Os dias 14 e
15 de agosto de 1941 ficaram como indelével pedra de toque na História da
Igreja da contemporaneidade, dolorosamente integrada no período mais infernal
da História Humana no século XX, inferno provocado pela sanha de homens cruéis
inspirados na idiota purificação da raça humana através da pretensa eliminação duma
etnia plurimilenar.
O silêncio e
a oração do Papa Francisco nos campos de concentração de Auschwitz e Birkenau,
no passado dia 29 de julho, constituem o melhor sermão para que se faça memória
do terrível holocausto dos nossos tempos civilizacionais. Francisco encontrou-se
com sobreviventes, deixou uma vela junto do muro onde os prisioneiros eram
fuzilados em Auschwitz e rezou na cela onde foi martirizado São Maximiliano
Kolbe, que se ofereceu para morrer em vez de um pai de família, em 1941. No
campo de concentração de Birkenau, o Santo Padre cumprimentou vinte e cinco “Justos entre as nações” – título
conferido pelo Estado de Israel a pessoas que não são judias, mas que
arriscaram as suas vidas durante o Holocausto
para salvar vidas de judeus. Também em Birkenau, Francisco fez uma oração
silenciosa e deixou uma vela. Um rabino, por seu turno, entoou em hebraico o
Salmo 130.
***
Porque, a 14
de agosto se faz memória litúrgica de São Maximiliano Kolbe, aqui fica a
referência à sua personalidade e ao seu apostolado.
Nascido a 8
de janeiro de 1894, em Zdunska-Wola, na Polónia, Raimundo Kolbe era o segundo
filho de Julio e Maria Dabrowska, membros da Ordem Terceira Franciscana e
tecelões da cidade.
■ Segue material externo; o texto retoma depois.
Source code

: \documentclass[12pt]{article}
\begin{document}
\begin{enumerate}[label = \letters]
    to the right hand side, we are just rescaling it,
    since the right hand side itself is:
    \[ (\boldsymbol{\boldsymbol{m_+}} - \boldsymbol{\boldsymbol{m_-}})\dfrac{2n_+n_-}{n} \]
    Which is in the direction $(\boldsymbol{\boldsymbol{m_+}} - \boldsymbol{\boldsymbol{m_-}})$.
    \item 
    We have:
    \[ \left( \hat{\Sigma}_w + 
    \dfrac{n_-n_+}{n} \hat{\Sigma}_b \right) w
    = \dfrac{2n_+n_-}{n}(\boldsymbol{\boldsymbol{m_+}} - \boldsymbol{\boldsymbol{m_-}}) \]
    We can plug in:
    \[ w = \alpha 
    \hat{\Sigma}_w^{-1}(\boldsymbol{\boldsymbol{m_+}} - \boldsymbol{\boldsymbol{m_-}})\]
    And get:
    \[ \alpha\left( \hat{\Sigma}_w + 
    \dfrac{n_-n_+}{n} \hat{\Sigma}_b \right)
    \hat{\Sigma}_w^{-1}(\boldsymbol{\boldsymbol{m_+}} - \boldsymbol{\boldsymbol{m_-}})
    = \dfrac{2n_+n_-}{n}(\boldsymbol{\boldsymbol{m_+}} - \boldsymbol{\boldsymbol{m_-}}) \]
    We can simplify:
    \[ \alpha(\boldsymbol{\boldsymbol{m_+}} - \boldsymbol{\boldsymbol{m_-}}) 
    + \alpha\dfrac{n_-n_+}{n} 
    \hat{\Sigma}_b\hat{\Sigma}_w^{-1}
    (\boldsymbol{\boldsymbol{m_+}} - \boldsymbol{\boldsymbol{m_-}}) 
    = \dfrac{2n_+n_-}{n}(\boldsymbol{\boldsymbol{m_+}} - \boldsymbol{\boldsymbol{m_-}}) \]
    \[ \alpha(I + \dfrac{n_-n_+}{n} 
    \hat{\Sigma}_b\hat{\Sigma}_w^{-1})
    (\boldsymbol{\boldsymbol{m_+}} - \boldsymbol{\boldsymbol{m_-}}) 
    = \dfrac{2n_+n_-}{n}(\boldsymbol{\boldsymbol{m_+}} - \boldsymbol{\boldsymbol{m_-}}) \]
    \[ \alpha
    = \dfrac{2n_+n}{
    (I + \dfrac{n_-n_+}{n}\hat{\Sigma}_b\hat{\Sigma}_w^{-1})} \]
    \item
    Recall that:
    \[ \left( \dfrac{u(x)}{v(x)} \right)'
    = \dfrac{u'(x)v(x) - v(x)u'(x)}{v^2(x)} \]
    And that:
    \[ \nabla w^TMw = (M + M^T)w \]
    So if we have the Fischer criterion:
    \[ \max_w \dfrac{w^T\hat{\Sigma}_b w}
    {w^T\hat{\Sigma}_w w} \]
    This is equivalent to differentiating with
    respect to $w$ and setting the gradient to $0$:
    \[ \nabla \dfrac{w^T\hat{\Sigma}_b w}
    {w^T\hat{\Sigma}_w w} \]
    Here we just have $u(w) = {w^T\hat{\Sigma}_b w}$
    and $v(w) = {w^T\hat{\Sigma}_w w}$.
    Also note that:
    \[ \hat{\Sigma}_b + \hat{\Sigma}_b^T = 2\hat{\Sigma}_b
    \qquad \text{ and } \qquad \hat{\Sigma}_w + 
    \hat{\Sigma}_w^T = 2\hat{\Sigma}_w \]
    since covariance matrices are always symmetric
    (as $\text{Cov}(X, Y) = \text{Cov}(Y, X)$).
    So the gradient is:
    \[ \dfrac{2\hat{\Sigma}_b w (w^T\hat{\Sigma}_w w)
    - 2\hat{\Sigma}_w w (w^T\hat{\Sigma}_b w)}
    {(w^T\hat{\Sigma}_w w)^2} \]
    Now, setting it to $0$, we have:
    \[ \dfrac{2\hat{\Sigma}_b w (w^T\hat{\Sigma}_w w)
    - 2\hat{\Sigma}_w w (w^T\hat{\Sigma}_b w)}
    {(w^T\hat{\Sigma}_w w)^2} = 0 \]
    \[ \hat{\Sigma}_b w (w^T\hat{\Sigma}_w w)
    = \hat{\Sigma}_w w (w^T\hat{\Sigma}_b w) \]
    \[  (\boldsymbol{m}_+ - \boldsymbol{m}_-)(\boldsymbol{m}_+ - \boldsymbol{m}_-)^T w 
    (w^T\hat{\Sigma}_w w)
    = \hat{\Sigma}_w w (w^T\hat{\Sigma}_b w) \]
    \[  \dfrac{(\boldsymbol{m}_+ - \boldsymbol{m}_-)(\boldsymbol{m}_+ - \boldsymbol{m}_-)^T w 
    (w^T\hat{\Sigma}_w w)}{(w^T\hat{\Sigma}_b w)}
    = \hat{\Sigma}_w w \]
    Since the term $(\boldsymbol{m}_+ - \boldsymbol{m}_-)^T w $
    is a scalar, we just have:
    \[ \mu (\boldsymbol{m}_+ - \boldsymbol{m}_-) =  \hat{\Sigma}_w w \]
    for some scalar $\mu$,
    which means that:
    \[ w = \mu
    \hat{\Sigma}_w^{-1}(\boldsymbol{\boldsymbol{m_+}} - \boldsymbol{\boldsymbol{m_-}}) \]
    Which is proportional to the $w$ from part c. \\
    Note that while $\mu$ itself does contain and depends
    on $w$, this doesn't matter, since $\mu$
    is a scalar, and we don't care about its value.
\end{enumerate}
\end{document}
Tendo o menino apenas 10 anos de idade, Nossa Senhora
apareceu-lhe e ofereceu-lhe duas coroas, uma branca e outra vermelha,
significando a branca a pureza e a vermelha o martírio. Como o menino respondeu
que aceitava as duas, Nossa Senhora olhou-o com doçura e desapareceu.
Raimundo
nunca mais se esqueceu daquele dia e sentiu que estava destinado a amar
incondicionalmente a Mãe Imaculada. Entrou, em 1907, no seminário dos Frades
Menores Conventuais e mudou-se para Roma, em 1912, para continuar os estudos
eclesiásticos na Pontifícia Universidade Gregoriana e no “Seraphicum” da sua Ordem e, a 1 de Novembro de 1914, após 3 anos de
votos temporários na família franciscana, Raimundo emitiu a profissão solene,
tornando-se Frei Maximiliano Maria Kolbe. A adição de “Maria” ao nome religioso
expressa fielmente a sua espiritualidade mariana. E, ainda estudante, na noite
do dia 16 de outubro de 1917, na vigília da Festa de Santa Margarida Maria
Alacoque, Frei Maximiliano fundou o movimento de apostolado mariano chamado “Milícia
da Imaculada” com mais seis estudantes do seminário: Padre Giuseppe
Pal, romeno; Padre Quirico Pignalberi, da província de Roma; Padre Antonio
Glowinski, romeno; Frei Antonio Mansi e Frei Enrico Granata, da Província de
Napoles; e Frei Girolano Biasi, da Província de Pádua.
Ordenado sacerdote
a 28 de abril de 1918 e regressado à Polónia, começou o seu apostolado mariano com
a publicação do boletim mensal “O
Cavaleiro da Imaculada”; em 1927, fundou a “Cidade da Imaculada”, um centro
de vida religiosa e de diversas formas de apostolado; em 1930, partiu para o
Japão, onde fundou uma instituição semelhante à da Polónia e onde deixou fecundo
trabalho apostólico; e, regressado definitivamente ao seu país, dedicou-se inteiramente
à sua obra com diversas publicações religiosas, de modo que a II Guerra Mundial
o surpreendeu à frente dum imponente complexo editorial da Polónia.
Como
sacerdote, Maximiliano empenhou-se em ensinar com afinco o caminho da salvação,
sobretudo pelo apostolado através da imprensa e pôde, assim, evangelizar em
muitos países.
Logo no
início da II Grande Guerra Mundial, a Polónia foi tomada por nazistas e, com
isto, Frei Maximiliano foi preso por duas vezes, sendo que a prisão definitiva,
ocorrida em 1941, o levou para Varsóvia e, posteriormente, para o campo de
concentração em Auschwitz, onde no campo de extermínio evangelizou heroicamente
com a vida e com a morte. Se um prisioneiro lograva escapar, o comandante do
campo nazista escolhia 10 homens para serem mortos à fome (uma forma de
dizimação). Sucedeu que, em virtude da fuga dum
prisioneiro, uma dessas 10 pessoas escolhidas era um pai de família que
desesperadamente caiu em prantos ao ser escolhido. Foi então que Frei
Maximiliano Maria ofereceu a própria vida para salvar aquele homem.
Na sua cela,
Kolbe celebrava a missa todos os dias e cantava hinos com os prisioneiros que o
ouviam. A sua fé era inabalável e desejava comunicar a paz aos outros condenados
nos seus últimos dias de vida, cantando e orando juntos, dizendo-lhes que em
breve estariam no céu com Maria. Após duas semanas de desidratação e fome, Frei
Maximiliano era o único que ainda permanecia vivo e, por isso, foi morto pelos
nazistas com uma injeção letal de ácido carbólico no dia 14 de agosto de 1941.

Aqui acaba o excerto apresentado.